Each entry has to be copied exactly, with nothing missed.

==== Provided records ====

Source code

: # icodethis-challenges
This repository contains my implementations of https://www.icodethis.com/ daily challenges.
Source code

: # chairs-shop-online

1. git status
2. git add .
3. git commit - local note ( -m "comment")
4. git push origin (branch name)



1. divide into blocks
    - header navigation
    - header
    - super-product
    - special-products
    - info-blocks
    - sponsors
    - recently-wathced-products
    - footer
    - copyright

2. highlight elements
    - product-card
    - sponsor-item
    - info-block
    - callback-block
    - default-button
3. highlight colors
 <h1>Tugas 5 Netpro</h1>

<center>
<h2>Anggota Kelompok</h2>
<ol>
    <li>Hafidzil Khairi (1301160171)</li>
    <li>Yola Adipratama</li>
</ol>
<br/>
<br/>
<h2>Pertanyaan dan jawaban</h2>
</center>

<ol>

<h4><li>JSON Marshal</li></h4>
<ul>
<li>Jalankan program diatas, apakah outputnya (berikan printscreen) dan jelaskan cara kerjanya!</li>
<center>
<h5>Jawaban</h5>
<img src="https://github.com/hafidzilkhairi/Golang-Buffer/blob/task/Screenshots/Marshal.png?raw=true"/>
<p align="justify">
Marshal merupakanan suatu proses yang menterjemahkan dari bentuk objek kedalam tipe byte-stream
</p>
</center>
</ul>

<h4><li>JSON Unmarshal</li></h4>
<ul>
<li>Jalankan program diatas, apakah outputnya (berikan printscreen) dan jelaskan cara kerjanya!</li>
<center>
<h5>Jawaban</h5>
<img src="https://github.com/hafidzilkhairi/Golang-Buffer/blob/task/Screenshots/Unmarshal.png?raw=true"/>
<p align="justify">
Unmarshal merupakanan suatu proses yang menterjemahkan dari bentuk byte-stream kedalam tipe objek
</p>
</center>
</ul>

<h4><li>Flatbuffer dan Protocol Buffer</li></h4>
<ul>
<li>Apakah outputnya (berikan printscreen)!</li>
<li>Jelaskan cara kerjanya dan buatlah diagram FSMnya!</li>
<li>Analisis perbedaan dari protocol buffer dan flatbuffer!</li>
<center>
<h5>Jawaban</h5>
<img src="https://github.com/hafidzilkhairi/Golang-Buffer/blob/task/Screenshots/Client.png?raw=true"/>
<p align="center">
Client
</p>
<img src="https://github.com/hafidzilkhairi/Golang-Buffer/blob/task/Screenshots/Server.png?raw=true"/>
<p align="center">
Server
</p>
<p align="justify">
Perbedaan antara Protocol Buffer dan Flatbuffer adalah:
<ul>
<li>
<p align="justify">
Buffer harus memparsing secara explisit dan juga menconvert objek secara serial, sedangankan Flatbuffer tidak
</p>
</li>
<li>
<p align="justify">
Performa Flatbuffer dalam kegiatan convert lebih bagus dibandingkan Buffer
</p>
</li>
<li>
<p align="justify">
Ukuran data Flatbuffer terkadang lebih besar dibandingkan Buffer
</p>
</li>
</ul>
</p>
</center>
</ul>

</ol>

====

**Task answer:**
Source code

: # icodethis-challenges
This repository contains my implementations of https://www.icodethis.com/ daily challenges.
Source code

: # chairs-shop-online

1. git status
2. git add .
3. git commit - local note ( -m "comment")
4. git push origin (branch name)



1. divide into blocks
    - header navigation
    - header
    - super-product
    - special-products
    - info-blocks
    - sponsors
    - recently-wathced-products
    - footer
    - copyright

2. highlight elements
    - product-card
    - sponsor-item
    - info-block
    - callback-block
    - default-button
3. highlight colors
 <h1>Tugas 5 Netpro</h1>

<center>
<h2>Anggota Kelompok</h2>
<ol>
    <li>Hafidzil Khairi (1301160171)</li>
    <li>Yola Adipratama</li>
</ol>
<br/>
<br/>
<h2>Pertanyaan dan jawaban</h2>
</center>

<ol>

<h4><li>JSON Marshal</li></h4>
<ul>
<li>Jalankan program diatas, apakah outputnya (berikan printscreen) dan jelaskan cara kerjanya!</li>
<center>
<h5>Jawaban</h5>
<img src="https://github.com/hafidzilkhairi/Golang-Buffer/blob/task/Screenshots/Marshal.png?raw=true"/>
<p align="justify">
Marshal merupakanan suatu proses yang menterjemahkan dari bentuk objek kedalam tipe byte-stream
</p>
</center>
</ul>

<h4><li>JSON Unmarshal</li></h4>
<ul>
<li>Jalankan program diatas, apakah outputnya (berikan printscreen) dan jelaskan cara kerjanya!</li>
<center>
<h5>Jawaban</h5>
<img src="https://github.com/hafidzilkhairi/Golang-Buffer/blob/task/Screenshots/Unmarshal.png?raw=true"/>
<p align="justify">
Unmarshal merupakanan suatu proses yang menterjemahkan dari bentuk byte-stream kedalam tipe objek
</p>
</center>
</ul>

<h4><li>Flatbuffer dan Protocol Buffer</li></h4>
<ul>
<li>Apakah outputnya (berikan printscreen)!</li>
<li>Jelaskan cara kerjanya dan buatlah diagram FSMnya!</li>
<li>Analisis perbedaan dari protocol buffer dan flatbuffer!</li>
<center>
<h5>Jawaban</h5>
<img src="https://github.com/hafidzilkhairi/Golang-Buffer/blob/task/Screenshots/Client.png?raw=true"/>
<p align="center">
Client
</p>
<img src="https://github.com/hafidzilkhairi/Golang-Buffer/blob/task/Screenshots/Server.png?raw=true"/>
<p align="center">
Server
</p>
<p align="justify">
Perbedaan antara Protocol Buffer dan Flatbuffer adalah:
<ul>
<li>
<p align="justify">
Buffer harus memparsing secara explisit dan juga menconvert objek secara serial, sedangankan Flatbuffer tidak
</p>
</li>
<li>
<p align="justify">
Performa Flatbuffer dalam kegiatan convert lebih bagus dibandingkan Buffer
</p>
</li>
<li>
<p align="justify">
Ukuran data Flatbuffer terkadang lebih besar dibandingkan Buffer
</p>
</li>
</ul>
</p>
</center>
</ul>

</ol>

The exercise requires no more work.